Collected data:
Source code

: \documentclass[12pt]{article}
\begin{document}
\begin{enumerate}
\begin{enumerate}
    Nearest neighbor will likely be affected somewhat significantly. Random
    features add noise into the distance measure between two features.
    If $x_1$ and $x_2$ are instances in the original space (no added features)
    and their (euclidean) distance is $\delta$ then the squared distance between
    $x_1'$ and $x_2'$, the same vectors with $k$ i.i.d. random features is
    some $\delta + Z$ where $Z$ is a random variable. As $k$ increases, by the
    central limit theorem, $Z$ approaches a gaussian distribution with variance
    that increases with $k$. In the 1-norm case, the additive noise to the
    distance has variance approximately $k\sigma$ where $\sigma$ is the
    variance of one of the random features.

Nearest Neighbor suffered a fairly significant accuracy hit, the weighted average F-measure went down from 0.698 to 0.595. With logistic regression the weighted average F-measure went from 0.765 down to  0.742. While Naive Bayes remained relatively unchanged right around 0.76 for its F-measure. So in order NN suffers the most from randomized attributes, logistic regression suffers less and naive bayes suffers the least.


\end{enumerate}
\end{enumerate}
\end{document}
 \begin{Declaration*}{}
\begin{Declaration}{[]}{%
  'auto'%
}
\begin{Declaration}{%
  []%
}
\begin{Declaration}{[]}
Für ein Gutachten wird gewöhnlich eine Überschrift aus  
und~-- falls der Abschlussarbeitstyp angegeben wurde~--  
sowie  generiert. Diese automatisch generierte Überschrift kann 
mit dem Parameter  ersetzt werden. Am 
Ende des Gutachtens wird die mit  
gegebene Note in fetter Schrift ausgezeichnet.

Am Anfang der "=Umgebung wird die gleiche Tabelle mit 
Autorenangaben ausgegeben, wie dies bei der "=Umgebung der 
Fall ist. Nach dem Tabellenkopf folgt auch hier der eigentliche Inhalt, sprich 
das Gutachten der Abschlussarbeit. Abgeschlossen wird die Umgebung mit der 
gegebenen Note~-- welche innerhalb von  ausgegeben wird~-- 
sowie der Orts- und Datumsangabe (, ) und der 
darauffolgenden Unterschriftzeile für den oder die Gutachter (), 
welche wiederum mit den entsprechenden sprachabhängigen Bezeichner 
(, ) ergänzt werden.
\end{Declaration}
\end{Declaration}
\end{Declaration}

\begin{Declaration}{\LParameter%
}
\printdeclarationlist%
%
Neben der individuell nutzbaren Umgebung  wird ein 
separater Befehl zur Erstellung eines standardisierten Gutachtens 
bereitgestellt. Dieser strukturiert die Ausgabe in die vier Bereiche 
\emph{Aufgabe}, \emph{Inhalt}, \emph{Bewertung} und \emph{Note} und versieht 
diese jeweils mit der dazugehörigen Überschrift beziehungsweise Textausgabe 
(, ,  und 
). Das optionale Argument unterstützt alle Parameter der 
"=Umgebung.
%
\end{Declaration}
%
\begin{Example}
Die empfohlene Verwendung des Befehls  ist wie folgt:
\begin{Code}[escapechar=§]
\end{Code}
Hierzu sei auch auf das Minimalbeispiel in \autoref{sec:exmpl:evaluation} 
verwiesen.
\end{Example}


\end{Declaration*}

_ASSIGNMENT:_ Pull every line that holds the string "distance" out of the records.

_EXERCISE RESPONSE:_
    features add noise into the distance measure between two features.
    and their (euclidean) distance is $\delta$ then the squared distance between
    distance has variance approximately $k\sigma$ where $\sigma$ is the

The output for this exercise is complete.